"Danny Mayer" <[EMAIL PROTECTED]> wrote in message
news:[EMAIL PROTECTED]
> Maarten Wiltink wrote:

>> At this point, people will shriek 'that's an SNTP server! Not NTP!'
>> But is it? What's the difference? The current definition seems to
>> be that to be an NTP server, you have to implement the client
>> functionality (the math) yourself. I think it's more important _that_
>> the math is being done. _Where_ is not that important.
>
> No, that's not true. The receiving end MUST be the one doing the math.

I meant which process at the receiving end. It might be the client part
even though the server part would be the one claiming 'it _is_ being
done'.


>>> OpenBSD's OpenNTP was, as I recall (and IMO), originally a
>>> malignantly broken SNTP implementation.
>>
>> Malignantly, no less? Come off it. Sure, they made mistakes, but that
>> wasn't the intent. The intent was to build something with no exploits.
>> If the question is what comes first, working right or not getting
>> rooted, well, they _are_ OpenBSD.
>
> Which means absolutely nothing. People don't set up to create buggy
> or exploitable code.

No. But some people actively set up to create code with no exploits.

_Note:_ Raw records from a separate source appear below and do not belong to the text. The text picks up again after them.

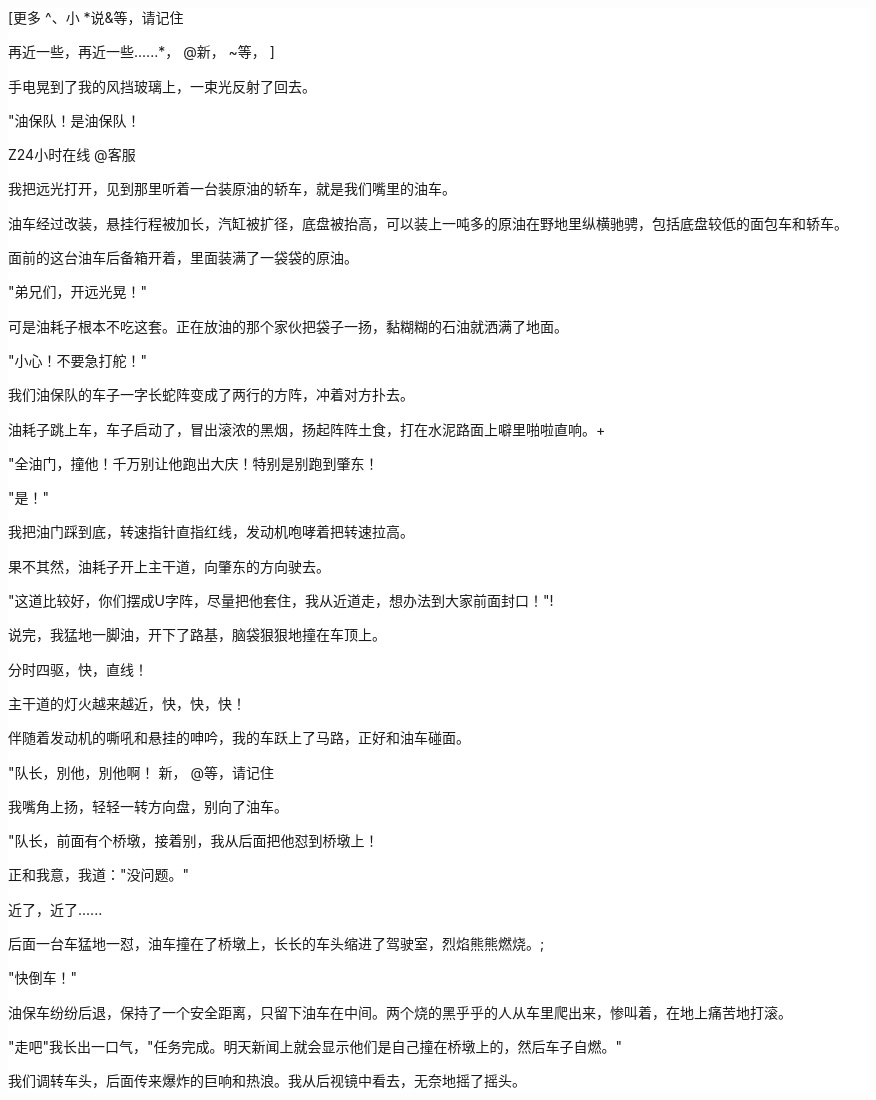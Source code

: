  [更多 ^、小 *说&等，请记住

再近一些，再近一些......*， @新， ~等， ]

手电晃到了我的风挡玻璃上，一束光反射了回去。

"油保队！是油保队！

Z24小时在线 @客服

我把远光打开，见到那里听着一台装原油的轿车，就是我们嘴里的油车。

油车经过改装，悬挂行程被加长，汽缸被扩径，底盘被抬高，可以装上一吨多的原油在野地里纵横驰骋，包括底盘较低的面包车和轿车。

面前的这台油车后备箱开着，里面装满了一袋袋的原油。

"弟兄们，开远光晃！"

可是油耗子根本不吃这套。正在放油的那个家伙把袋子一扬，黏糊糊的石油就洒满了地面。

"小心！不要急打舵！"

我们油保队的车子一字长蛇阵变成了两行的方阵，冲着对方扑去。

油耗子跳上车，车子启动了，冒出滚浓的黑烟，扬起阵阵土食，打在水泥路面上噼里啪啦直响。+

"全油门，撞他！千万别让他跑出大庆！特别是别跑到肇东！

"是！"

我把油门踩到底，转速指针直指红线，发动机咆哮着把转速拉高。

果不其然，油耗子开上主干道，向肇东的方向驶去。

"这道比较好，你们摆成U字阵，尽量把他套住，我从近道走，想办法到大家前面封口！"!

说完，我猛地一脚油，开下了路基，脑袋狠狠地撞在车顶上。

分时四驱，快，直线！

主干道的灯火越来越近，快，快，快！

伴随着发动机的嘶吼和悬挂的呻吟，我的车跃上了马路，正好和油车碰面。

"队长，別他，別他啊！
新， @等，请记住

我嘴角上扬，轻轻一转方向盘，别向了油车。

"队长，前面有个桥墩，接着别，我从后面把他怼到桥墩上！

正和我意，我道："没问题。"

近了，近了......

后面一台车猛地一怼，油车撞在了桥墩上，长长的车头缩进了驾驶室，烈焰熊熊燃烧。;

"快倒车！"

油保车纷纷后退，保持了一个安全距离，只留下油车在中间。两个烧的黑乎乎的人从车里爬出来，惨叫着，在地上痛苦地打滚。

"走吧"我长出一口气，"任务完成。明天新闻上就会显示他们是自己撞在桥墩上的，然后车子自燃。"

我们调转车头，后面传来爆炸的巨响和热浪。我从后视镜中看去，无奈地摇了摇头。
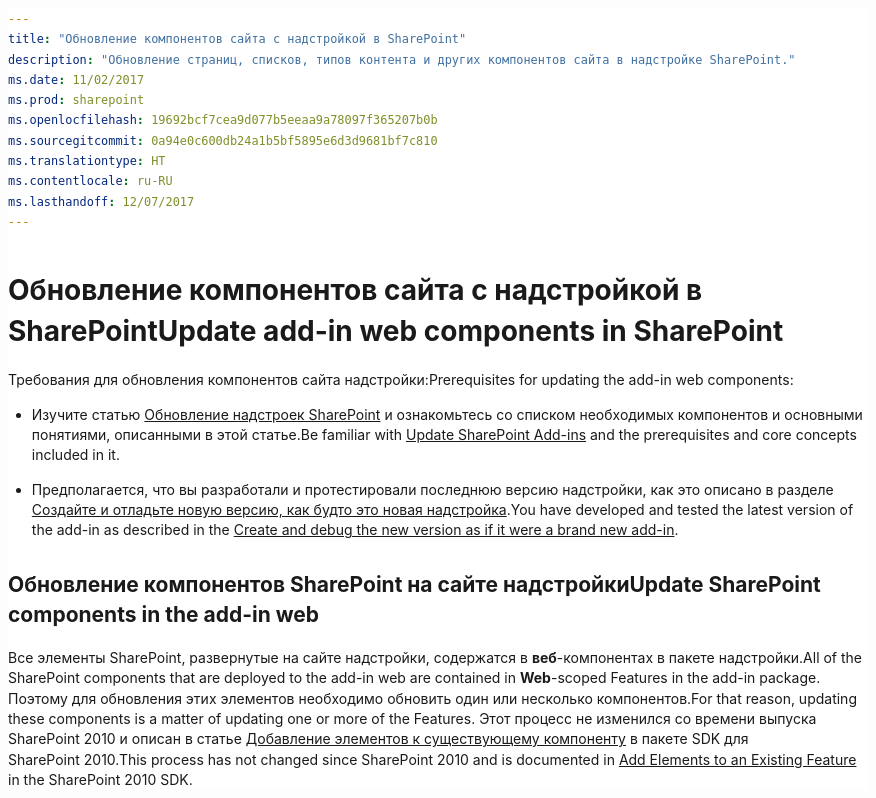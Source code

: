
```yaml
---
title: "Обновление компонентов сайта с надстройкой в SharePoint"
description: "Обновление страниц, списков, типов контента и других компонентов сайта в надстройке SharePoint."
ms.date: 11/02/2017
ms.prod: sharepoint
ms.openlocfilehash: 19692bcf7cea9d077b5eeaa9a78097f365207b0b
ms.sourcegitcommit: 0a94e0c600db24a1b5bf5895e6d3d9681bf7c810
ms.translationtype: HT
ms.contentlocale: ru-RU
ms.lasthandoff: 12/07/2017
---
```

# <a name="update-add-in-web-components-in-sharepoint"></a><span data-ttu-id="35c4c-103">Обновление компонентов сайта с надстройкой в SharePoint</span><span class="sxs-lookup"><span data-stu-id="35c4c-103">Update add-in web components in SharePoint</span></span>

<span data-ttu-id="35c4c-104">Требования для обновления компонентов сайта надстройки:</span><span class="sxs-lookup"><span data-stu-id="35c4c-104">Prerequisites for updating the add-in web components:</span></span>

- <span data-ttu-id="35c4c-105">Изучите статью [Обновление надстроек SharePoint](update-sharepoint-add-ins.md) и ознакомьтесь со списком необходимых компонентов и основными понятиями, описанными в этой статье.</span><span class="sxs-lookup"><span data-stu-id="35c4c-105">Be familiar with [Update SharePoint Add-ins](update-sharepoint-add-ins.md) and the prerequisites and core concepts included in it.</span></span>

- <span data-ttu-id="35c4c-106">Предполагается, что вы разработали и протестировали последнюю версию надстройки, как это описано в разделе [Создайте и отладьте новую версию, как будто это новая надстройка](update-sharepoint-add-ins.md#DebugFirst).</span><span class="sxs-lookup"><span data-stu-id="35c4c-106">You have developed and tested the latest version of the add-in as described in the [Create and debug the new version as if it were a brand new add-in](update-sharepoint-add-ins.md#DebugFirst).</span></span>

<span data-ttu-id="35c4c-107"><a name="UpdatingAppWeb"> </a></span><span class="sxs-lookup"><span data-stu-id="35c4c-107"><a name="UpdatingAppWeb"> </a></span></span>
## <a name="update-sharepoint-components-in-the-add-in-web"></a><span data-ttu-id="35c4c-108">Обновление компонентов SharePoint на сайте надстройки</span><span class="sxs-lookup"><span data-stu-id="35c4c-108">Update SharePoint components in the add-in web</span></span>

<span data-ttu-id="35c4c-109">Все элементы SharePoint, развернутые на сайте надстройки, содержатся в **веб**-компонентах в пакете надстройки.</span><span class="sxs-lookup"><span data-stu-id="35c4c-109">All of the SharePoint components that are deployed to the add-in web are contained in **Web**-scoped Features in the add-in package.</span></span> <span data-ttu-id="35c4c-110">Поэтому для обновления этих элементов необходимо обновить один или несколько компонентов.</span><span class="sxs-lookup"><span data-stu-id="35c4c-110">For that reason, updating these components is a matter of updating one or more of the Features.</span></span> <span data-ttu-id="35c4c-111">Этот процесс не изменился со времени выпуска SharePoint 2010 и описан в статье [Добавление элементов к существующему компоненту](http://msdn.microsoft.com/library/b007f419-e0d6-4e3a-a3ae-b8e448656d02%28Office.15%29.aspx) в пакете SDK для SharePoint 2010.</span><span class="sxs-lookup"><span data-stu-id="35c4c-111">This process has not changed since SharePoint 2010 and is documented in [Add Elements to an Existing Feature](http://msdn.microsoft.com/library/b007f419-e0d6-4e3a-a3ae-b8e448656d02%28Office.15%29.aspx) in the SharePoint 2010 SDK.</span></span> 
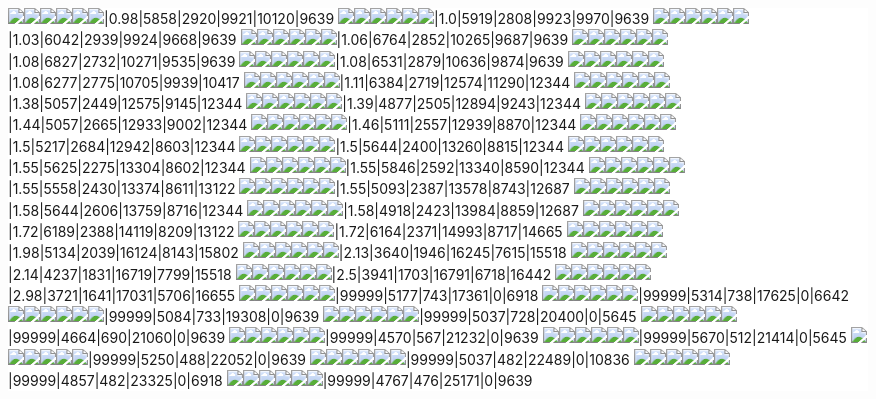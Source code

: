 ![](/item/3142.png)![](/item/3033.png)![](/item/6676.png)![](/item/6672.png)![](/item/3153.png)![](/item/3026.png)|0.98|5858|2920|9921|10120|9639
![](/item/3142.png)![](/item/3033.png)![](/item/6676.png)![](/item/3153.png)![](/item/3087.png)![](/item/3026.png)|1.0|5919|2808|9923|9970|9639
![](/item/3142.png)![](/item/3033.png)![](/item/6676.png)![](/item/3153.png)![](/item/3095.png)![](/item/3026.png)|1.03|6042|2939|9924|9668|9639
![](/item/3142.png)![](/item/3033.png)![](/item/6676.png)![](/item/6672.png)![](/item/3072.png)![](/item/3026.png)|1.06|6764|2852|10265|9687|9639
![](/item/3142.png)![](/item/3033.png)![](/item/6676.png)![](/item/3072.png)![](/item/3026.png)![](/item/3087.png)|1.08|6827|2732|10271|9535|9639
![](/item/3142.png)![](/item/3033.png)![](/item/6676.png)![](/item/3153.png)![](/item/3072.png)![](/item/3026.png)|1.08|6531|2879|10636|9874|9639
![](/item/3142.png)![](/item/3033.png)![](/item/6676.png)![](/item/3153.png)![](/item/3026.png)![](/item/3814.png)|1.08|6277|2775|10705|9939|10417
![](/item/3142.png)![](/item/3033.png)![](/item/6676.png)![](/item/6673.png)![](/item/3026.png)![](/item/3095.png)|1.11|6384|2719|12574|11290|12344
![](/item/6673.png)![](/item/6672.png)![](/item/3142.png)![](/item/3033.png)![](/item/3091.png)![](/item/3026.png)|1.38|5057|2449|12575|9145|12344
![](/item/3142.png)![](/item/3033.png)![](/item/6673.png)![](/item/3153.png)![](/item/3091.png)![](/item/3026.png)|1.39|4877|2505|12894|9243|12344
![](/item/6673.png)![](/item/6672.png)![](/item/3142.png)![](/item/3033.png)![](/item/3153.png)![](/item/3026.png)|1.44|5057|2665|12933|9002|12344
![](/item/3142.png)![](/item/3033.png)![](/item/6673.png)![](/item/3153.png)![](/item/3026.png)![](/item/3087.png)|1.46|5111|2557|12939|8870|12344
![](/item/3142.png)![](/item/3026.png)![](/item/3033.png)![](/item/3153.png)![](/item/3095.png)![](/item/6673.png)|1.5|5217|2684|12942|8603|12344
![](/item/3142.png)![](/item/3026.png)![](/item/3033.png)![](/item/3072.png)![](/item/6673.png)![](/item/3091.png)|1.5|5644|2400|13260|8815|12344
![](/item/3142.png)![](/item/3026.png)![](/item/3033.png)![](/item/3072.png)![](/item/6673.png)![](/item/3046.png)|1.55|5625|2275|13304|8602|12344
![](/item/3142.png)![](/item/3026.png)![](/item/3033.png)![](/item/3072.png)![](/item/6672.png)![](/item/6673.png)|1.55|5846|2592|13340|8590|12344
![](/item/6673.png)![](/item/6672.png)![](/item/3142.png)![](/item/3033.png)![](/item/3026.png)![](/item/3814.png)|1.55|5558|2430|13374|8611|13122
![](/item/3072.png)![](/item/3026.png)![](/item/6673.png)![](/item/3033.png)![](/item/6672.png)![](/item/6692.png)|1.55|5093|2387|13578|8743|12687
![](/item/3142.png)![](/item/3026.png)![](/item/3033.png)![](/item/3153.png)![](/item/3072.png)![](/item/6673.png)|1.58|5644|2606|13759|8716|12344
![](/item/3026.png)![](/item/3153.png)![](/item/6692.png)![](/item/3033.png)![](/item/3072.png)![](/item/6673.png)|1.58|4918|2423|13984|8859|12687
![](/item/3142.png)![](/item/3026.png)![](/item/3033.png)![](/item/3072.png)![](/item/6673.png)![](/item/3814.png)|1.72|6189|2388|14119|8209|13122
![](/item/3142.png)![](/item/3033.png)![](/item/6676.png)![](/item/6673.png)![](/item/3026.png)![](/item/6333.png)|1.72|6164|2371|14993|8717|14665
![](/item/3142.png)![](/item/3026.png)![](/item/3033.png)![](/item/3071.png)![](/item/6673.png)![](/item/6333.png)|1.98|5134|2039|16124|8143|15802
![](/item/3026.png)![](/item/3153.png)![](/item/6673.png)![](/item/6333.png)![](/item/3033.png)![](/item/3078.png)|2.13|3640|1946|16245|7615|15518
![](/item/3072.png)![](/item/3026.png)![](/item/6673.png)![](/item/6333.png)![](/item/3033.png)![](/item/3078.png)|2.14|4237|1831|16719|7799|15518
![](/item/6673.png)![](/item/3026.png)![](/item/3814.png)![](/item/3033.png)![](/item/6333.png)![](/item/3078.png)|2.5|3941|1703|16791|6718|16442
![](/item/6673.png)![](/item/6333.png)![](/item/3026.png)![](/item/3071.png)![](/item/3033.png)![](/item/3078.png)|2.98|3721|1641|17031|5706|16655
![](/item/3074.png)![](/item/3072.png)![](/item/3033.png)![](/item/3095.png)![](/item/6333.png)![](/item/6691.png)|99999|5177|743|17361|0|6918
![](/item/3074.png)![](/item/6673.png)![](/item/3072.png)![](/item/3033.png)![](/item/3095.png)![](/item/6691.png)|99999|5314|738|17625|0|6642
![](/item/3072.png)![](/item/3026.png)![](/item/3074.png)![](/item/6691.png)![](/item/3033.png)![](/item/3095.png)|99999|5084|733|19308|0|9639
![](/item/3074.png)![](/item/3072.png)![](/item/3033.png)![](/item/3095.png)![](/item/3153.png)![](/item/6691.png)|99999|5037|728|20400|0|5645
![](/item/3026.png)![](/item/3153.png)![](/item/3072.png)![](/item/6691.png)![](/item/3033.png)![](/item/3095.png)|99999|4664|690|21060|0|9639
![](/item/3026.png)![](/item/3153.png)![](/item/3072.png)![](/item/6691.png)![](/item/3033.png)![](/item/3087.png)|99999|4570|567|21232|0|9639
![](/item/3074.png)![](/item/3072.png)![](/item/3033.png)![](/item/3153.png)![](/item/6676.png)![](/item/6691.png)|99999|5670|512|21414|0|5645
![](/item/3026.png)![](/item/3153.png)![](/item/3072.png)![](/item/6691.png)![](/item/3033.png)![](/item/6676.png)|99999|5250|488|22052|0|9639
![](/item/3072.png)![](/item/3026.png)![](/item/3074.png)![](/item/6691.png)![](/item/3033.png)![](/item/6673.png)|99999|5037|482|22489|0|10836
![](/item/3074.png)![](/item/3072.png)![](/item/3033.png)![](/item/3153.png)![](/item/6333.png)![](/item/6691.png)|99999|4857|482|23325|0|6918
![](/item/3072.png)![](/item/3026.png)![](/item/3074.png)![](/item/6691.png)![](/item/3033.png)![](/item/3153.png)|99999|4767|476|25171|0|9639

> [...] On top of that even if the code is not exploitable it doesn't
> mean that it's correct.

People don't set up to create incorrect code, either. NTP is not
without bugs. OpenBSD is not without holes. (For humility, guess which
one is closer.)


>> (Wouldn't a client-mode real NTP, combined with an OpenSNTP server,
>> be the ideal configuration?)
>
> No.

For answering a tongue-in-cheek rhetorical question... no points.